Exercise aim >> Write out the data exactly as given, dropping every picture.

Stored records

==============================

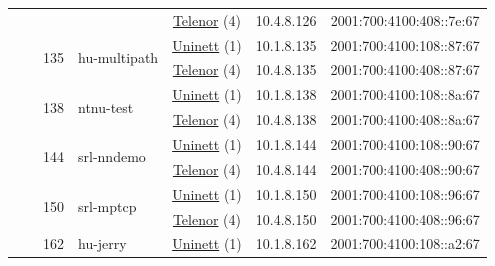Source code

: \begin{small}
\begin{center}
\begin{longtable}{|c|c|c|c|c|c|c|c|}
  &  &  &  & \multicolumn{2}{|c|}{\tiny{\href{https://www.telenor.no}{Telenor} (4)}} & \tiny{10.4.8.126} & \tiny{2001:700:4100:408::7e:67} \\* \cline{3-3}\cline{4-4}\cline{5-5}\cline{6-6}\cline{7-7}\cline{8-8}
  &  & \multirow{2}{*}{\tiny{135}} & \multicolumn{1}{|l|}{\multirow{2}{*}{\tiny{hu-multipath}}} & \multicolumn{2}{|c|}{\tiny{\href{https://www.uninett.no}{Uninett} (1)}} & \tiny{10.1.8.135} & \tiny{2001:700:4100:108::87:67} \\* \cline{5-5}\cline{6-6}\cline{7-7}\cline{8-8}
  &  &  &  & \multicolumn{2}{|c|}{\tiny{\href{https://www.telenor.no}{Telenor} (4)}} & \tiny{10.4.8.135} & \tiny{2001:700:4100:408::87:67} \\* \cline{3-3}\cline{4-4}\cline{5-5}\cline{6-6}\cline{7-7}\cline{8-8}
  &  & \multirow{2}{*}{\tiny{138}} & \multicolumn{1}{|l|}{\multirow{2}{*}{\tiny{ntnu-test}}} & \multicolumn{2}{|c|}{\tiny{\href{https://www.uninett.no}{Uninett} (1)}} & \tiny{10.1.8.138} & \tiny{2001:700:4100:108::8a:67} \\* \cline{5-5}\cline{6-6}\cline{7-7}\cline{8-8}
  &  &  &  & \multicolumn{2}{|c|}{\tiny{\href{https://www.telenor.no}{Telenor} (4)}} & \tiny{10.4.8.138} & \tiny{2001:700:4100:408::8a:67} \\* \cline{3-3}\cline{4-4}\cline{5-5}\cline{6-6}\cline{7-7}\cline{8-8}
  &  & \multirow{2}{*}{\tiny{144}} & \multicolumn{1}{|l|}{\multirow{2}{*}{\tiny{srl-nndemo}}} & \multicolumn{2}{|c|}{\tiny{\href{https://www.uninett.no}{Uninett} (1)}} & \tiny{10.1.8.144} & \tiny{2001:700:4100:108::90:67} \\* \cline{5-5}\cline{6-6}\cline{7-7}\cline{8-8}
  &  &  &  & \multicolumn{2}{|c|}{\tiny{\href{https://www.telenor.no}{Telenor} (4)}} & \tiny{10.4.8.144} & \tiny{2001:700:4100:408::90:67} \\* \cline{3-3}\cline{4-4}\cline{5-5}\cline{6-6}\cline{7-7}\cline{8-8}
  &  & \multirow{2}{*}{\tiny{150}} & \multicolumn{1}{|l|}{\multirow{2}{*}{\tiny{srl-mptcp}}} & \multicolumn{2}{|c|}{\tiny{\href{https://www.uninett.no}{Uninett} (1)}} & \tiny{10.1.8.150} & \tiny{2001:700:4100:108::96:67} \\* \cline{5-5}\cline{6-6}\cline{7-7}\cline{8-8}
  &  &  &  & \multicolumn{2}{|c|}{\tiny{\href{https://www.telenor.no}{Telenor} (4)}} & \tiny{10.4.8.150} & \tiny{2001:700:4100:408::96:67} \\* \cline{3-3}\cline{4-4}\cline{5-5}\cline{6-6}\cline{7-7}\cline{8-8}
  &  & \multirow{2}{*}{\tiny{162}} & \multicolumn{1}{|l|}{\multirow{2}{*}{\tiny{hu-jerry}}} & \multicolumn{2}{|c|}{\tiny{\href{https://www.uninett.no}{Uninett} (1)}} & \tiny{10.1.8.162} & \tiny{2001:700:4100:108::a2:67} \\* \cline{5-5}\cline{6-6}\cline{7-7}\cline{8-8}

\end{longtable}
\end{center}
\end{small}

==============================

Task response >>
Source code

: \begin{small}
\begin{center}
\begin{longtable}{|c|c|c|c|c|c|c|c|}
  &  &  &  & \multicolumn{2}{|c|}{\tiny{\href{https://www.telenor.no}{Telenor} (4)}} & \tiny{10.4.8.126} & \tiny{2001:700:4100:408::7e:67} \\* \cline{3-3}\cline{4-4}\cline{5-5}\cline{6-6}\cline{7-7}\cline{8-8}
  &  & \multirow{2}{*}{\tiny{135}} & \multicolumn{1}{|l|}{\multirow{2}{*}{\tiny{hu-multipath}}} & \multicolumn{2}{|c|}{\tiny{\href{https://www.uninett.no}{Uninett} (1)}} & \tiny{10.1.8.135} & \tiny{2001:700:4100:108::87:67} \\* \cline{5-5}\cline{6-6}\cline{7-7}\cline{8-8}
  &  &  &  & \multicolumn{2}{|c|}{\tiny{\href{https://www.telenor.no}{Telenor} (4)}} & \tiny{10.4.8.135} & \tiny{2001:700:4100:408::87:67} \\* \cline{3-3}\cline{4-4}\cline{5-5}\cline{6-6}\cline{7-7}\cline{8-8}
  &  & \multirow{2}{*}{\tiny{138}} & \multicolumn{1}{|l|}{\multirow{2}{*}{\tiny{ntnu-test}}} & \multicolumn{2}{|c|}{\tiny{\href{https://www.uninett.no}{Uninett} (1)}} & \tiny{10.1.8.138} & \tiny{2001:700:4100:108::8a:67} \\* \cline{5-5}\cline{6-6}\cline{7-7}\cline{8-8}
  &  &  &  & \multicolumn{2}{|c|}{\tiny{\href{https://www.telenor.no}{Telenor} (4)}} & \tiny{10.4.8.138} & \tiny{2001:700:4100:408::8a:67} \\* \cline{3-3}\cline{4-4}\cline{5-5}\cline{6-6}\cline{7-7}\cline{8-8}
  &  & \multirow{2}{*}{\tiny{144}} & \multicolumn{1}{|l|}{\multirow{2}{*}{\tiny{srl-nndemo}}} & \multicolumn{2}{|c|}{\tiny{\href{https://www.uninett.no}{Uninett} (1)}} & \tiny{10.1.8.144} & \tiny{2001:700:4100:108::90:67} \\* \cline{5-5}\cline{6-6}\cline{7-7}\cline{8-8}
  &  &  &  & \multicolumn{2}{|c|}{\tiny{\href{https://www.telenor.no}{Telenor} (4)}} & \tiny{10.4.8.144} & \tiny{2001:700:4100:408::90:67} \\* \cline{3-3}\cline{4-4}\cline{5-5}\cline{6-6}\cline{7-7}\cline{8-8}
  &  & \multirow{2}{*}{\tiny{150}} & \multicolumn{1}{|l|}{\multirow{2}{*}{\tiny{srl-mptcp}}} & \multicolumn{2}{|c|}{\tiny{\href{https://www.uninett.no}{Uninett} (1)}} & \tiny{10.1.8.150} & \tiny{2001:700:4100:108::96:67} \\* \cline{5-5}\cline{6-6}\cline{7-7}\cline{8-8}
  &  &  &  & \multicolumn{2}{|c|}{\tiny{\href{https://www.telenor.no}{Telenor} (4)}} & \tiny{10.4.8.150} & \tiny{2001:700:4100:408::96:67} \\* \cline{3-3}\cline{4-4}\cline{5-5}\cline{6-6}\cline{7-7}\cline{8-8}
  &  & \multirow{2}{*}{\tiny{162}} & \multicolumn{1}{|l|}{\multirow{2}{*}{\tiny{hu-jerry}}} & \multicolumn{2}{|c|}{\tiny{\href{https://www.uninett.no}{Uninett} (1)}} & \tiny{10.1.8.162} & \tiny{2001:700:4100:108::a2:67} \\* \cline{5-5}\cline{6-6}\cline{7-7}\cline{8-8}

\end{longtable}
\end{center}
\end{small}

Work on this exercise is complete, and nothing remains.